Information given –

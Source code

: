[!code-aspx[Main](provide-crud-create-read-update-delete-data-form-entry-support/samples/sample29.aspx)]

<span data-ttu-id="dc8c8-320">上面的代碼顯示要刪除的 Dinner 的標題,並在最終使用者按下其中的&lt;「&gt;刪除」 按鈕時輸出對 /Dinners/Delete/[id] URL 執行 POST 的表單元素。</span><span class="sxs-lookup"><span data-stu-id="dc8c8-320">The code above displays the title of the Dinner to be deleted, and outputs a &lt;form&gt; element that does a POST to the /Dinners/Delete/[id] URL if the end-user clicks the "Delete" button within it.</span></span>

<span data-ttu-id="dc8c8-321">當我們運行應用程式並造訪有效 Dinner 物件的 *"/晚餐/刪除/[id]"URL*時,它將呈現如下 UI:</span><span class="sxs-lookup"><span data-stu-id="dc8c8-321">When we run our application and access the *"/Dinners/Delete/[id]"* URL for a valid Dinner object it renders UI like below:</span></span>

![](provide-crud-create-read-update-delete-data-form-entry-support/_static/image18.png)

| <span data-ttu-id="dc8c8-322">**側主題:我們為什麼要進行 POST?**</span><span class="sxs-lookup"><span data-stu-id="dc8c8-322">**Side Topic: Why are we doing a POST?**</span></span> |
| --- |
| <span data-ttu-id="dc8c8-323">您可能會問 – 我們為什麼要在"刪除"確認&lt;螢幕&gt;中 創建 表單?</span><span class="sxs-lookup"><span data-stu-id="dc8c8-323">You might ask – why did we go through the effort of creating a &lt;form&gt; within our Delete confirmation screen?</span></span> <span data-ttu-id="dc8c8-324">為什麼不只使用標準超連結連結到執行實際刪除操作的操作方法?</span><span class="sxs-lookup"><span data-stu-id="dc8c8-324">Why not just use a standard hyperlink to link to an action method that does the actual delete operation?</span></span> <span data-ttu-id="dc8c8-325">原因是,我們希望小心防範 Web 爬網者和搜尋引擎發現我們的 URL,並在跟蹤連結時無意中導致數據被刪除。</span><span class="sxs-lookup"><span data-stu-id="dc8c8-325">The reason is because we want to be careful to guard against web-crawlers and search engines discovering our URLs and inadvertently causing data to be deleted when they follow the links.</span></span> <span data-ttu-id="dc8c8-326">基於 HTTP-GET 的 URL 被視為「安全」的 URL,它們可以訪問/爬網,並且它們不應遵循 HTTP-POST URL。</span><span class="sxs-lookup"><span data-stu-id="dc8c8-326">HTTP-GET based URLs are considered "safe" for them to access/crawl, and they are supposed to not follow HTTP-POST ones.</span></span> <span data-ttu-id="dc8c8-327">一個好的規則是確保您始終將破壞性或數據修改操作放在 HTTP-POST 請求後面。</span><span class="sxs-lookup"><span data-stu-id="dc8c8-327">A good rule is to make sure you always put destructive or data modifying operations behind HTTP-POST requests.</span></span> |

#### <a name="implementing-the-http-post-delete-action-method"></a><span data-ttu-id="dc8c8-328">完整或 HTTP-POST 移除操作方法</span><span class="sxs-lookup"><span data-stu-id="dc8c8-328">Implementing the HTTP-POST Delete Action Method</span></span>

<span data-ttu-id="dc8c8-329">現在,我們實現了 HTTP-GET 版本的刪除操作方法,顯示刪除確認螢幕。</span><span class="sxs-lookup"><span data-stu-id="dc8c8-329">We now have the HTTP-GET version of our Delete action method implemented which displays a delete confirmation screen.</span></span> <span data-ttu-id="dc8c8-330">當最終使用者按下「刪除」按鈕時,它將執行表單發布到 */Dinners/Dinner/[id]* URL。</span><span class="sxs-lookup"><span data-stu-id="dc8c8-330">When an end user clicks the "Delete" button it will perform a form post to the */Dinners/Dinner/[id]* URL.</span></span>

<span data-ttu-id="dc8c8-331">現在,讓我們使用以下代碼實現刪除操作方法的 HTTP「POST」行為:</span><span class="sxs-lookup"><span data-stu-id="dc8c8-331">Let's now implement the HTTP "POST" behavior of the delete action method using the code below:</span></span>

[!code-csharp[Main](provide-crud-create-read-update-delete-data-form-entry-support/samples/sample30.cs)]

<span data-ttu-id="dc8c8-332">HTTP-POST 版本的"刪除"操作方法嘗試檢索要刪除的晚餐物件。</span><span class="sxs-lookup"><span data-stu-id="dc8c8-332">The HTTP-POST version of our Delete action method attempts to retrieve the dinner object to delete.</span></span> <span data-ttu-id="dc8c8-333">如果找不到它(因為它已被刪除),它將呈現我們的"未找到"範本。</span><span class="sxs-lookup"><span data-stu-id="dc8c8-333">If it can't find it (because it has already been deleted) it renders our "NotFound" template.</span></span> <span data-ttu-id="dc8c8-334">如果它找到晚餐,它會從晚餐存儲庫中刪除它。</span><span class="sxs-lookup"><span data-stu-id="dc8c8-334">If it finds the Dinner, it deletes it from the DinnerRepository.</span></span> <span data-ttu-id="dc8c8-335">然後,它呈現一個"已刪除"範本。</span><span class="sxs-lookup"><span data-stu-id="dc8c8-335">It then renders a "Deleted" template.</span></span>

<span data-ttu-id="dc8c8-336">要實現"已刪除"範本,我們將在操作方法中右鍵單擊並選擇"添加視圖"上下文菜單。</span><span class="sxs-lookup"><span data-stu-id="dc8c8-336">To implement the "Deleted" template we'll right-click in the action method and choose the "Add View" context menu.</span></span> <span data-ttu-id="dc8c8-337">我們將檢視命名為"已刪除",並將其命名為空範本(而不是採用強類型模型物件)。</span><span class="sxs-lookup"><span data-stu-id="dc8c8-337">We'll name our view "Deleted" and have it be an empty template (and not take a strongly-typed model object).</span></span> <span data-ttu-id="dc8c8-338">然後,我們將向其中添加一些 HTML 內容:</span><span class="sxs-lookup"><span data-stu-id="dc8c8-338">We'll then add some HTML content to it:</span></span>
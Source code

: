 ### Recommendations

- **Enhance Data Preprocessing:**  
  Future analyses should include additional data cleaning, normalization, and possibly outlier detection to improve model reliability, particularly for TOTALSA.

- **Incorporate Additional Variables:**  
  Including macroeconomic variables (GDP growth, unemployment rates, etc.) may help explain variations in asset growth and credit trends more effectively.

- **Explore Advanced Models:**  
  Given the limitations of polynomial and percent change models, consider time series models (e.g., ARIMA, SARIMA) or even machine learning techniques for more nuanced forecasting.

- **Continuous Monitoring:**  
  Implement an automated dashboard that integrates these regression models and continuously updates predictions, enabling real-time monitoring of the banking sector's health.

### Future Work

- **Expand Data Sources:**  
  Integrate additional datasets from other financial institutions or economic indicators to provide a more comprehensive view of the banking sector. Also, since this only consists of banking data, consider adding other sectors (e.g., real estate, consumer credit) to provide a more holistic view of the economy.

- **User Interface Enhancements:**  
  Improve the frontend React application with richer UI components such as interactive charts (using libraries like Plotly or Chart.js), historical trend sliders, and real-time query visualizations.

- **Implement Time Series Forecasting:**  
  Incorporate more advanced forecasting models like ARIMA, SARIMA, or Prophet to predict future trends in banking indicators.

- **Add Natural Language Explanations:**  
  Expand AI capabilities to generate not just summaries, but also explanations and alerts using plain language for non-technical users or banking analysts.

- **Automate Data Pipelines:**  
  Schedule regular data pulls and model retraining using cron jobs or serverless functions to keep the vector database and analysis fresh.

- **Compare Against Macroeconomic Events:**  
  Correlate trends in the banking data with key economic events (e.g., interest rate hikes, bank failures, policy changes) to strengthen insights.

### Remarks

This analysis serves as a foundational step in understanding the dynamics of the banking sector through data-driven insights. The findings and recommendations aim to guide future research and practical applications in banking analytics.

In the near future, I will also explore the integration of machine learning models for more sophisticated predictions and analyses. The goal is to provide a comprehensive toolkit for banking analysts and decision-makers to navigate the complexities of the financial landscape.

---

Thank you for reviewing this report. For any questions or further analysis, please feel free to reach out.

Task to carry out – Lines with the word "analyses" in them are the answer; report each one from the data.

Task solution –
  Future analyses should include additional data cleaning, normalization, and possibly outlier detection to improve model reliability, particularly for TOTALSA.
In the near future, I will also explore the integration of machine learning models for more sophisticated predictions and analyses. The goal is to provide a comprehensive toolkit for banking analysts and decision-makers to navigate the complexities of the financial landscape.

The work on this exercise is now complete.